>>

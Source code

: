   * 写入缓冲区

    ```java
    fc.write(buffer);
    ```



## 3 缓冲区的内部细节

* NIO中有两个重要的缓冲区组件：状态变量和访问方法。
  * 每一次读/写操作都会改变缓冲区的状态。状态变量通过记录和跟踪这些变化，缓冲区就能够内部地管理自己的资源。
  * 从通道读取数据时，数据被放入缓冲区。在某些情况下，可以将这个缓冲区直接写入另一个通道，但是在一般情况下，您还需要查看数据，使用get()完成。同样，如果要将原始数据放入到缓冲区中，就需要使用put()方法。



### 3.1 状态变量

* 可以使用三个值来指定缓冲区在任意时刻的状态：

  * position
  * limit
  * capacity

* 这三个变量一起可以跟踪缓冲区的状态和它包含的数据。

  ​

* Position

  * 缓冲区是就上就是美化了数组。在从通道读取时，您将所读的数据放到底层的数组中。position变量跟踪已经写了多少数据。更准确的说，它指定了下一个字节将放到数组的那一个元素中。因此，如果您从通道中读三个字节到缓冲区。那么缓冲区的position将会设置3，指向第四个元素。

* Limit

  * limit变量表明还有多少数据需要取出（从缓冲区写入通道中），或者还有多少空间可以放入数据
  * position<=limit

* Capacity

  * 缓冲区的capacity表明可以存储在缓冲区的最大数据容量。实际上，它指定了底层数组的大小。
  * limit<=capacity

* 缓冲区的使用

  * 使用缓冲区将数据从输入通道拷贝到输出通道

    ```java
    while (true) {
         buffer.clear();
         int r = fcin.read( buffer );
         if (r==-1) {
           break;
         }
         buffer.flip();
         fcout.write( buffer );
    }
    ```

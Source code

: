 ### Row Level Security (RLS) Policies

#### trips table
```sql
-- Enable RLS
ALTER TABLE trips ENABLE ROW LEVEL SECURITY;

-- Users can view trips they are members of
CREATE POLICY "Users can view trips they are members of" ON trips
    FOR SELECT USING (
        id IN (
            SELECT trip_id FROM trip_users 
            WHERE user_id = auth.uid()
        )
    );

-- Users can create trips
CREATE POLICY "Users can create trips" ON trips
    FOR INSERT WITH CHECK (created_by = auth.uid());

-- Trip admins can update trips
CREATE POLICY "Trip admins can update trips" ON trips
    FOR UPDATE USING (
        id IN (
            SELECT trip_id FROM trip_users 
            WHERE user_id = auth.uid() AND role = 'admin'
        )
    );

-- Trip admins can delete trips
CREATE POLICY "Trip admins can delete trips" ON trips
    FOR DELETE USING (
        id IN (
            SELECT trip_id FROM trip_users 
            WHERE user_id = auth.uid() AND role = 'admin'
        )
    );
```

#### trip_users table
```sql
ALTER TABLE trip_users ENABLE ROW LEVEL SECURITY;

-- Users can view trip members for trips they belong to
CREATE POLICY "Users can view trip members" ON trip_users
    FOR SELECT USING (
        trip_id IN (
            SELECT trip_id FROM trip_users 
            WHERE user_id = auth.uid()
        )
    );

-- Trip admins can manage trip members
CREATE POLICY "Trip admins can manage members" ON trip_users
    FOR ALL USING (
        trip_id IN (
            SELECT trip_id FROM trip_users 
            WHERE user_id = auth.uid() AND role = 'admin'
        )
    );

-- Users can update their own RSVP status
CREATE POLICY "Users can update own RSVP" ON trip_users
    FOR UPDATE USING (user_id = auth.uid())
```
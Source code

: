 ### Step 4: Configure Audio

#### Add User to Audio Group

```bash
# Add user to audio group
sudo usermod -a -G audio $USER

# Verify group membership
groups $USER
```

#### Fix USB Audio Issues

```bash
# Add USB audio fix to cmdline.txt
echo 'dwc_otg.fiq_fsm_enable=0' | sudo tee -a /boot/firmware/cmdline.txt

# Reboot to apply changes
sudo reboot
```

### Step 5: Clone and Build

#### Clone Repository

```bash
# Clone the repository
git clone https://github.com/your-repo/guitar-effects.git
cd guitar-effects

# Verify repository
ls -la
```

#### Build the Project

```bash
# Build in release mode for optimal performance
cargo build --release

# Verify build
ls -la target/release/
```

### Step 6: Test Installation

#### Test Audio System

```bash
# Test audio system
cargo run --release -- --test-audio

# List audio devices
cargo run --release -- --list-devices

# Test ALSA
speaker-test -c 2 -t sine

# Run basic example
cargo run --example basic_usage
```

<<

» WORK TO COMPLETE: Reproduce the listing shown above in its entirety, exactly.

» WRITTEN SOLUTION:
Source code

:   * 写入缓冲区

    ```java
    fc.write(buffer);
    ```



## 3 缓冲区的内部细节

* NIO中有两个重要的缓冲区组件：状态变量和访问方法。
  * 每一次读/写操作都会改变缓冲区的状态。状态变量通过记录和跟踪这些变化，缓冲区就能够内部地管理自己的资源。
  * 从通道读取数据时，数据被放入缓冲区。在某些情况下，可以将这个缓冲区直接写入另一个通道，但是在一般情况下，您还需要查看数据，使用get()完成。同样，如果要将原始数据放入到缓冲区中，就需要使用put()方法。



### 3.1 状态变量

* 可以使用三个值来指定缓冲区在任意时刻的状态：

  * position
  * limit
  * capacity

* 这三个变量一起可以跟踪缓冲区的状态和它包含的数据。

  ​

* Position

  * 缓冲区是就上就是美化了数组。在从通道读取时，您将所读的数据放到底层的数组中。position变量跟踪已经写了多少数据。更准确的说，它指定了下一个字节将放到数组的那一个元素中。因此，如果您从通道中读三个字节到缓冲区。那么缓冲区的position将会设置3，指向第四个元素。

* Limit

  * limit变量表明还有多少数据需要取出（从缓冲区写入通道中），或者还有多少空间可以放入数据
  * position<=limit

* Capacity

  * 缓冲区的capacity表明可以存储在缓冲区的最大数据容量。实际上，它指定了底层数组的大小。
  * limit<=capacity

* 缓冲区的使用

  * 使用缓冲区将数据从输入通道拷贝到输出通道

    ```java
    while (true) {
         buffer.clear();
         int r = fcin.read( buffer );
         if (r==-1) {
           break;
         }
         buffer.flip();
         fcout.write( buffer );
    }
    ```

Source code

: ### Row Level Security (RLS) Policies

#### trips table
```sql
-- Enable RLS
ALTER TABLE trips ENABLE ROW LEVEL SECURITY;

-- Users can view trips they are members of
CREATE POLICY "Users can view trips they are members of" ON trips
    FOR SELECT USING (
        id IN (
            SELECT trip_id FROM trip_users 
            WHERE user_id = auth.uid()
        )
    );

-- Users can create trips
CREATE POLICY "Users can create trips" ON trips
    FOR INSERT WITH CHECK (created_by = auth.uid());

-- Trip admins can update trips
CREATE POLICY "Trip admins can update trips" ON trips
    FOR UPDATE USING (
        id IN (
            SELECT trip_id FROM trip_users 
            WHERE user_id = auth.uid() AND role = 'admin'
        )
    );

-- Trip admins can delete trips
CREATE POLICY "Trip admins can delete trips" ON trips
    FOR DELETE USING (
        id IN (
            SELECT trip_id FROM trip_users 
            WHERE user_id = auth.uid() AND role = 'admin'
        )
    );
```

#### trip_users table
```sql
ALTER TABLE trip_users ENABLE ROW LEVEL SECURITY;

-- Users can view trip members for trips they belong to
CREATE POLICY "Users can view trip members" ON trip_users
    FOR SELECT USING (
        trip_id IN (
            SELECT trip_id FROM trip_users 
            WHERE user_id = auth.uid()
        )
    );

-- Trip admins can manage trip members
CREATE POLICY "Trip admins can manage members" ON trip_users
    FOR ALL USING (
        trip_id IN (
            SELECT trip_id FROM trip_users 
            WHERE user_id = auth.uid() AND role = 'admin'
        )
    );

-- Users can update their own RSVP status
CREATE POLICY "Users can update own RSVP" ON trip_users
    FOR UPDATE USING (user_id = auth.uid())
```
Source code

: ### Step 4: Configure Audio

#### Add User to Audio Group

```bash
# Add user to audio group
sudo usermod -a -G audio $USER

# Verify group membership
groups $USER
```

#### Fix USB Audio Issues

```bash
# Add USB audio fix to cmdline.txt
echo 'dwc_otg.fiq_fsm_enable=0' | sudo tee -a /boot/firmware/cmdline.txt

# Reboot to apply changes
sudo reboot
```

### Step 5: Clone and Build

#### Clone Repository

```bash
# Clone the repository
git clone https://github.com/your-repo/guitar-effects.git
cd guitar-effects

# Verify repository
ls -la
```

#### Build the Project

```bash
# Build in release mode for optimal performance
cargo build --release

# Verify build
ls -la target/release/
```

### Step 6: Test Installation

#### Test Audio System

```bash
# Test audio system
cargo run --release -- --test-audio

# List audio devices
cargo run --release -- --list-devices

# Test ALSA
speaker-test -c 2 -t sine

# Run basic example
cargo run --example basic_usage
```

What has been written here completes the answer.